I do feed pork meat as long as it comes from and FDA inspected facility. Pork hearts, pork butt, etc.


----------



## Apoolutz (Jan 19, 2013)

Thank you for the comments! I should have mentioned Gunner is 2 yrs,I guess it's no more pork bones.


----------



## Jax08 (Feb 13, 2009)

I've fed pork necks. Necks are porous bones. But, personally, I dislike potential large dental bills.


----------



## Mrs.P (Nov 19, 2012)

yuriy said:


> Throwing up is pretty much never "normal." Pork is generally not advised as part of a raw diet. Sounds like it's not sitting well with him. Try minimizing/grinding up the bones, or switching the pork content to something else (beef / chicken / etc).


No issue with feeding commercial pork if you're in the states. 

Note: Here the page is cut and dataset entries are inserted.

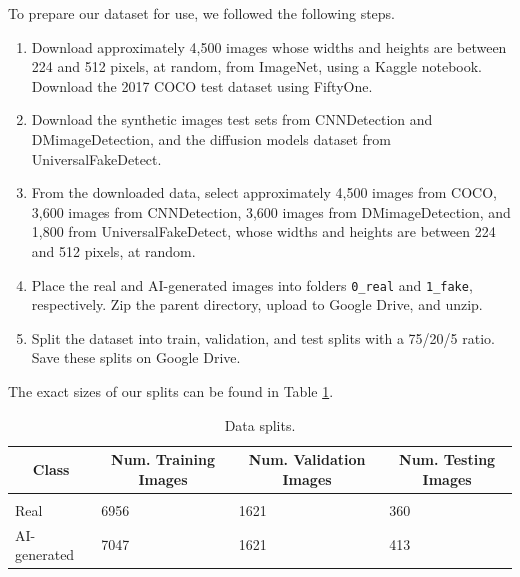 \documentclass{article} %
\begin{document}
To prepare our dataset for use, we followed the following steps.
\begin{enumerate}
    \item[1.] Download approximately 4,500 images whose widths and heights are between 224 and 512 pixels, at random, from ImageNet, using a Kaggle notebook. Download the 2017 COCO test dataset using FiftyOne.
    \item[2.] Download the synthetic images test sets from CNNDetection and DMimageDetection, and the diffusion models dataset from UniversalFakeDetect.
    \item[3.] From the downloaded data, select approximately 4,500 images from COCO, 3,600 images from CNNDetection, 3,600 images from DMimageDetection, and 1,800 from UniversalFakeDetect, whose widths and heights are between 224 and 512 pixels, at random.
    \item[4.] Place the real and AI-generated images into folders \texttt{0\_real} and \texttt{1\_fake}, respectively. Zip the parent directory, upload to Google Drive, and unzip.
    \item[5.] Split the dataset into train, validation, and test splits with a 75/20/5 ratio. Save these splits on Google Drive.
\end{enumerate}

The exact sizes of our splits can be found in Table \ref{data_splits}.

\begin{table}[t]
    \caption{Data splits.}
    \label{data_splits}
    \begin{center}
        \begin{tabular}{llll}
            \multicolumn{1}{c}{\bf Class} & \multicolumn{1}{c}{\bf Num. Training Images} & \multicolumn{1}{c}{\bf Num. Validation Images} & \multicolumn{1}{c}{\bf Num. Testing Images}
            \\ \hline \\
            Real                          & 6956                                         & 1621                                           & 360                                         \\
            AI-generated                  & 7047                                         & 1621                                           & 413                                         \\
        \end{tabular}
    \end{center}
\end{table}
\end{document}
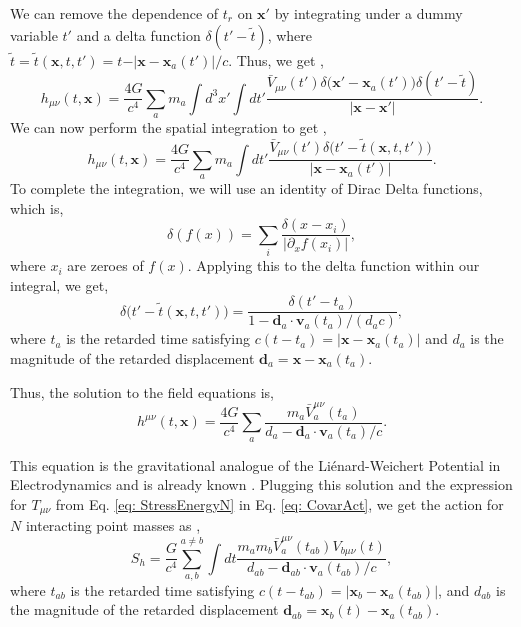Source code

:\documentclass[12pt,a4paper]{report}
\theoremstyle{plain}
\theoremstyle{definition}
\theoremstyle{remark}
\newcommand{\munu}{\mu\nu}
\begin{document}
We can remove the dependence of $t_r$ on $\bm{x'}$ by integrating under a dummy variable $t'$ and a delta function $\delta(t' - \tilde{t})$, where $\tilde t = \tilde{t}(\bm x, t,t') = t - \vert \bm x - \bm x_a(t') \vert/c $. Thus, we get \cite{Christodoulou_2023b},
\begin{equation}
    h_{\mu \nu}(t, \bm x) = \frac{4 G}{c^4} \sum_a m_a \int d^3 x'  \int d t' \frac{ \bar{V}_{\mu \nu} ( t') \delta\big( \bm{x}' - \bm{x}_a(t')\big)  \delta(t'- \tilde{t})}{\vert \bm{x}- \bm{x}'\vert}.
\end{equation}
We can now perform the spatial integration to get \cite{Christodoulou_2023b},
\begin{equation}
    h_{\mu \nu}(t, \bm x) = \frac{4 G}{c^4} \sum_a m_a \int dt' \frac{ \bar{V}_{\mu \nu} (t') \delta\big(t'-\tilde{t}(\bm x, t,t')\big)}{\vert \bm{x}- \bm{x}_a(t')\vert}.
\end{equation}
To complete the integration, we will use an identity of Dirac Delta functions, which is,
\begin{equation}
    \delta(f(x)) = \sum_i \frac{\delta(x -x_i)}{|\partial_xf(x_i)|},
\end{equation}
where $x_i$ are zeroes of $f(x)$. Applying this to the delta function within our integral, we get,
\begin{equation}
    \delta\big(t'-\tilde{t}(\bm x, t,t')\big) = \frac{\delta(t'-t_a)}{1 - \bm{d}_a \cdot \bm{v}_a(t_a)/(d_a c)},
\end{equation}
where $t_a$ is the retarded time satisfying $c(t-t_a) = |\bm{x}- \bm{x}_a(t_a)|$ and $d_a$ is the magnitude of the retarded displacement $\bm{d}_a = \bm{x}- \bm{x}_a(t_a)$. 

Thus, the solution to the field equations is,
\begin{equation}
    h^{\mu \nu}(t,\bm{x}) =  \frac{4 G }{c^4} \sum_a   \frac{m_a \bar{V}^{\mu \nu}_a(t_a)}{d_a - \bm{d}_a \cdot \bm{v}_a(t_a)/c}.
\end{equation}

This equation is the gravitational analogue of the Li\'{e}nard-Weichert Potential in Electrodynamics \cite{Jackson_1999} and is already known \cite{Christodoulou_2023b, PhysRevD.60.124002}.
Plugging this solution and the expression for $T_{\munu}$ from Eq. \ref{eq: StressEnergyN} in Eq. \ref{eq: CovarAct}, we get the action for $N$ interacting point masses as \cite{Christodoulou_2023b},
\begin{equation} \label{eq: GravActionN}
    S_h = \frac{G}{c^4}\sum_{a,b}^{a \neq b}\int dt \frac{m_a m_b  \bar{V}_a^{\munu}(t_{ab}) V_{b\munu}(t)}{d_{ab}-\bm d_{ab}\cdot\bm v_{a}(t_{ab})/c},
\end{equation}
where $t_{ab}$ is the retarded time satisfying $c(t-t_{ab}) = |\bm{x}_b- \bm{x}_a(t_{ab})|$, and $d_{ab}$ is the magnitude of the retarded displacement $\bm{d}_{ab} = \bm{x}_b(t)- \bm{x}_a(t_{ab})$.
\end{document}
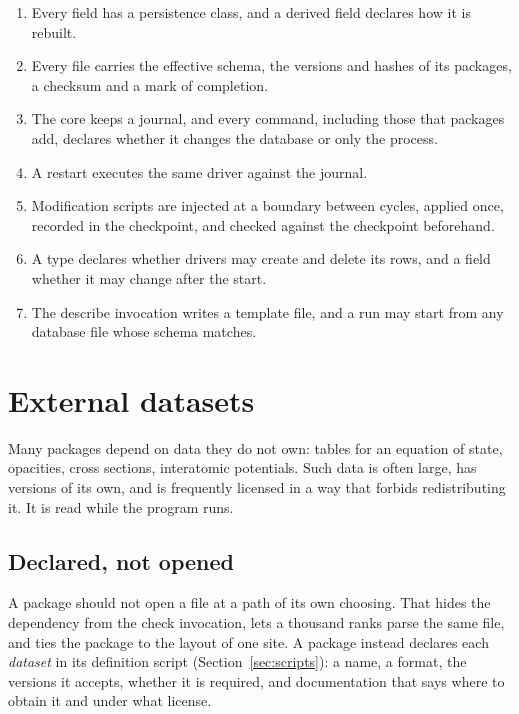 \documentclass[11pt,a4paper]{article}
\begin{document}
\begin{enumerate}
  \item Every field has a persistence class, and a derived field declares
        how it is rebuilt.
  \item Every file carries the effective schema, the versions and hashes of
        its packages, a checksum and a mark of completion.
  \item The core keeps a journal, and every command, including those that
        packages add, declares whether it changes the database or only the
        process.
  \item A restart executes the same driver against the journal.
  \item Modification scripts are injected at a boundary between cycles,
        applied once, recorded in the checkpoint, and checked against the
        checkpoint beforehand.
  \item A type declares whether drivers may create and delete its rows, and
        a field whether it may change after the start.
  \item The describe invocation writes a template file, and a run may start
        from any database file whose schema matches.
\end{enumerate}

\section{External datasets}
\label{sec:datasets}

Many packages depend on data they do not own: tables for an equation of
state, opacities, cross sections, interatomic potentials.  Such data is
often large, has versions of its own, and is frequently licensed in a way
that forbids redistributing it.  It is read while the program runs.

\subsection{Declared, not opened}

A package should not open a file at a path of its own choosing.  That
hides the dependency from the check invocation, lets a thousand ranks parse
the same file, and ties the package to the layout of one site.  A package
instead declares each \emph{dataset} in its definition script
(Section~\ref{sec:scripts}): a name, a format, the versions it accepts,
whether it is required, and documentation that says where to obtain it and
under what license.
\end{document}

However, I choose not to feed pork bones especially sharp machine cut ones -pork chops generally. I will feed whole pork shoulder allow my guy to eat a meal's worth and recall him away. Then I take the remaining meat off the bone and toss it - then it is bone heavy meals for the next few days.


----------



## llombardo (Dec 11, 2011)

I do not feed the bone from pork chops. I did try the pork riblets from raw feeding Miami and those were good, no problems.


----------



## GypsyGhost (Dec 29, 2014)

I also do not feed pork bones, but my guy does really well with raw boneless pork- rib meat, tenderloin, etc. As others have stated, as long as it comes from a USDA inspected source, I'll feed it. I do deep freeze all pork for a month before feeding, though, just as a precaution!


----------



## carmspack (Feb 2, 2011)

pork ribs , good, pork necks , good , pork hocks/feet , good , pork chop bones not good because they are cut on sharp angles and are dense .


----------



## lhczth (Apr 5, 2000)

Feed pork neck often and have done so for many many years. It is a harder bone for some dogs to digest until they are really used to it AND some dogs just don't handle pork well at all.


----------



## Apoolutz (Jan 19, 2013)

Thank you all for your comments!!


----------